What happens when you add a little honey to the art of swapping? It gets a little sweeter!
Okay, very, very bad joke. But I had to make it and now that we have it out of the way, we can get down to the real point of this post: honey bartering in Los Angeles. Specifically, one farm using their bees as big business bartering currency.
Beekeepers Russell Bates and Amy Seidenwurm have decided to take a different approach to the beekeeping business. Not only do they raise bees in a chemical and treatment-free environment, but rather than sell the honey for profit, they barter it for other goods and services from businesses in the area. To make it even better, the bees aren’t mail order bees, they are all local bees that don’t ever travel more than a few miles from home, meaning the honey tastes different season to season, depending on which flowers are in bloom.

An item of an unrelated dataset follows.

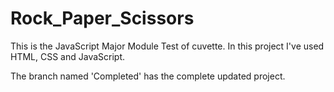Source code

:# Rock_Paper_Scissors
This is the JavaScript Major Module Test of cuvette.
In this project I've used HTML, CSS and JavaScript.

The branch named 'Completed' has the complete updated project.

Feral Honey & Bee is just one example of a business that has recently adopted a bartering system. By engaging in trading, businesses can work out deals to get goods or services they require, but might not otherwise be able to afford. Along with saving a bundle of money, bartering can also create a stronger sense of community and efficiency. Not such a bad deal!
Of course, since Feral Honey & Bee swap their honey, meaning that it’s not distributed nationally. So if you want to actually taste the goods you’ll have to arrange a trip to Los Angeles or the nearby area, which I might just have to do. And if you think I’m joking about traveling 3,000 miles just to taste honey, I can assure you, I am most certainly not.